WORK TASK: The records must be duplicated exactly, with every picture left out.

....................

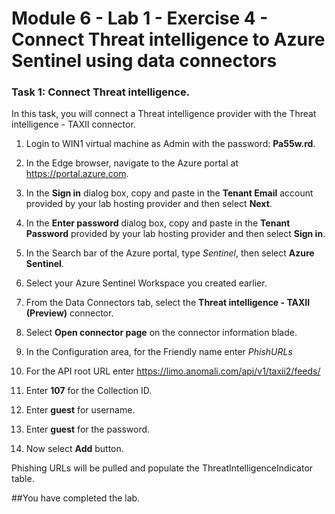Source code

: # Module 6 - Lab 1 - Exercise 4 - Connect Threat intelligence to Azure Sentinel using data connectors

### Task 1: Connect Threat intelligence.

In this task, you will connect a Threat intelligence provider with the Threat intelligence - TAXII connector.

1. Login to WIN1 virtual machine as Admin with the password: **Pa55w.rd**.  

2.  In the Edge browser, navigate to the Azure portal at https://portal.azure.com.

3. In the **Sign in** dialog box, copy and paste in the **Tenant Email** account provided by your lab hosting provider and then select **Next**.

4. In the **Enter password** dialog box, copy and paste in the **Tenant Password** provided by your lab hosting provider and then select **Sign in**.

5. In the Search bar of the Azure portal, type *Sentinel*, then select **Azure Sentinel**.

6. Select your Azure Sentinel Workspace you created earlier.

7. From the Data Connectors tab, select the **Threat intelligence - TAXII (Preview)** connector.

8. Select **Open connector page** on the connector information blade.

9. In the Configuration area, for the Friendly name enter *PhishURLs*

10. For the API root URL enter https://limo.anomali.com/api/v1/taxii2/feeds/

11. Enter **107** for the Collection ID.

12. Enter **guest** for username.

13. Enter **guest** for the password.

14. Now select **Add** button.  

Phishing URLs will be pulled and populate the ThreatIntelligenceIndicator table. 

##You have completed the lab.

....................

SOLUTION TO THIS PROBLEM:
Source code

: # Module 6 - Lab 1 - Exercise 4 - Connect Threat intelligence to Azure Sentinel using data connectors

### Task 1: Connect Threat intelligence.

In this task, you will connect a Threat intelligence provider with the Threat intelligence - TAXII connector.

1. Login to WIN1 virtual machine as Admin with the password: **Pa55w.rd**.  

2.  In the Edge browser, navigate to the Azure portal at https://portal.azure.com.

3. In the **Sign in** dialog box, copy and paste in the **Tenant Email** account provided by your lab hosting provider and then select **Next**.

4. In the **Enter password** dialog box, copy and paste in the **Tenant Password** provided by your lab hosting provider and then select **Sign in**.

5. In the Search bar of the Azure portal, type *Sentinel*, then select **Azure Sentinel**.

6. Select your Azure Sentinel Workspace you created earlier.

7. From the Data Connectors tab, select the **Threat intelligence - TAXII (Preview)** connector.

8. Select **Open connector page** on the connector information blade.

9. In the Configuration area, for the Friendly name enter *PhishURLs*

10. For the API root URL enter https://limo.anomali.com/api/v1/taxii2/feeds/

11. Enter **107** for the Collection ID.

12. Enter **guest** for username.

13. Enter **guest** for the password.

14. Now select **Add** button.  

Phishing URLs will be pulled and populate the ThreatIntelligenceIndicator table. 

##You have completed the lab.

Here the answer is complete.